I wanted to calculate the Fourier transform of $$f(t):=\frac{1}{t^2+6t+13} \tag{1}$$
so basically calculating
$$F[f](t)=\hat{f}(\omega)=\int_{-\infty}^\infty f(t) e^{-i\omega t}dt$$
and doing so by using the residue theorem. Now let's consider the path $\gamma_1=\gamma_{1,R}+\gamma_{1,I}$ along the upper half-circle with radius $R$.
Note that this question is only about the convergence of the non-real path, everything else is more or less clear.

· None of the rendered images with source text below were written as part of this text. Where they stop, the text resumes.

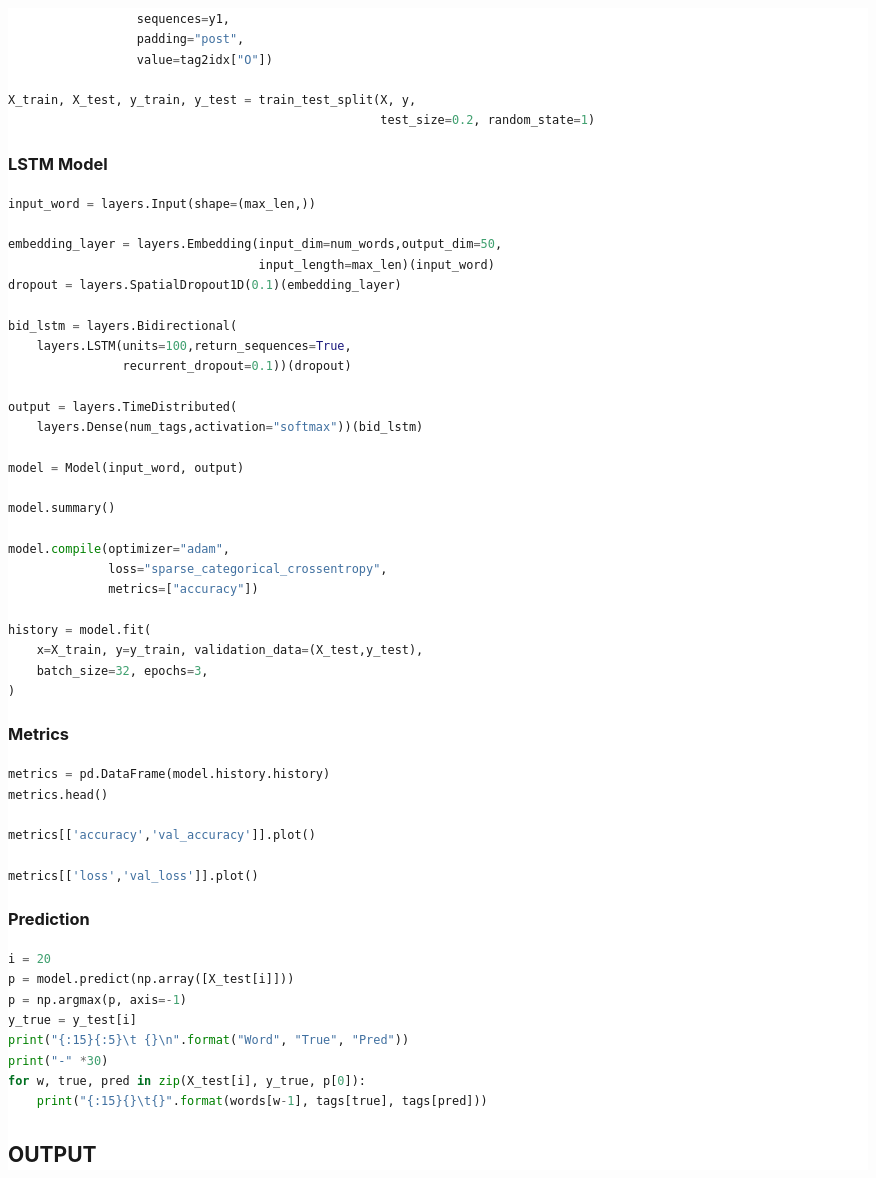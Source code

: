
 ```py
                  sequences=y1,
                  padding="post",
                  value=tag2idx["O"])

X_train, X_test, y_train, y_test = train_test_split(X, y,
                                                    test_size=0.2, random_state=1)
```
### LSTM Model
```py
input_word = layers.Input(shape=(max_len,))

embedding_layer = layers.Embedding(input_dim=num_words,output_dim=50,
                                   input_length=max_len)(input_word)
dropout = layers.SpatialDropout1D(0.1)(embedding_layer)

bid_lstm = layers.Bidirectional(
    layers.LSTM(units=100,return_sequences=True,
                recurrent_dropout=0.1))(dropout)

output = layers.TimeDistributed(
    layers.Dense(num_tags,activation="softmax"))(bid_lstm)

model = Model(input_word, output)  

model.summary()

model.compile(optimizer="adam",
              loss="sparse_categorical_crossentropy",
              metrics=["accuracy"])

history = model.fit(
    x=X_train, y=y_train, validation_data=(X_test,y_test),
    batch_size=32, epochs=3,
)
```
### Metrics
```py
metrics = pd.DataFrame(model.history.history)
metrics.head()

metrics[['accuracy','val_accuracy']].plot()

metrics[['loss','val_loss']].plot()
```
### Prediction
```py
i = 20
p = model.predict(np.array([X_test[i]]))
p = np.argmax(p, axis=-1)
y_true = y_test[i]
print("{:15}{:5}\t {}\n".format("Word", "True", "Pred"))
print("-" *30)
for w, true, pred in zip(X_test[i], y_true, p[0]):
    print("{:15}{}\t{}".format(words[w-1], tags[true], tags[pred]))
```
## OUTPUT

$$\gamma_{1,R}: [0,1] \to \mathbb R, \quad t\mapsto 2Rt-R, \qquad \dot{\gamma}_{1,R}(t)=2R \tag{2}$$
$$\gamma_{1,I}: [0,1] \to \mathbb R, \quad t\mapsto Re^{\pi i t}, \qquad \dot{\gamma}_{1,I}(t)=\pi i Re^{\pi i t}$$
Now we have
$$\int_{\gamma_1}f(t)e^{-i\omega t}dt=\int_{\gamma_{1,R}}f(t)e^{-i\omega t}dt+\int_{\gamma_{1,I}}f(t)e^{-i\omega t}dt=2\pi i Res(f;t_1)\tag{3}$$
with $t_1$ being the singularity enclosed by $\gamma_1$.
Now we want to check the convergence of $\int_{\gamma_{1,I}}f(t)e^{-i\omega t}dt$:
$$\int_{\gamma_{1,I}}f(z)e^{-i\omega t}dz\sim\int_{\gamma_{1,I}}\frac{e^{-i\omega t}}{t^2}dt=\int_0^1\frac{e^{-i\omega Re^{\pi i t}}}{Re^{2\pi i t}}\pi i Re^{\pi i t}dt=\pi i\int_0^1\frac{e^{-i\omega Re^{\pi i t}}}{Re^{\pi i t}}dt \tag{4}$$
Now, I I'd like to somehow show that the last term in (4) converges to 0 for $R\to\infty$ but I can't really see how. I know there are probably other way to approach this, some lemmas and what not (you are welcome to mention it), but I'd like to find an estimate for it which shows me the convergence. :)
How would I proceed to show the convergence?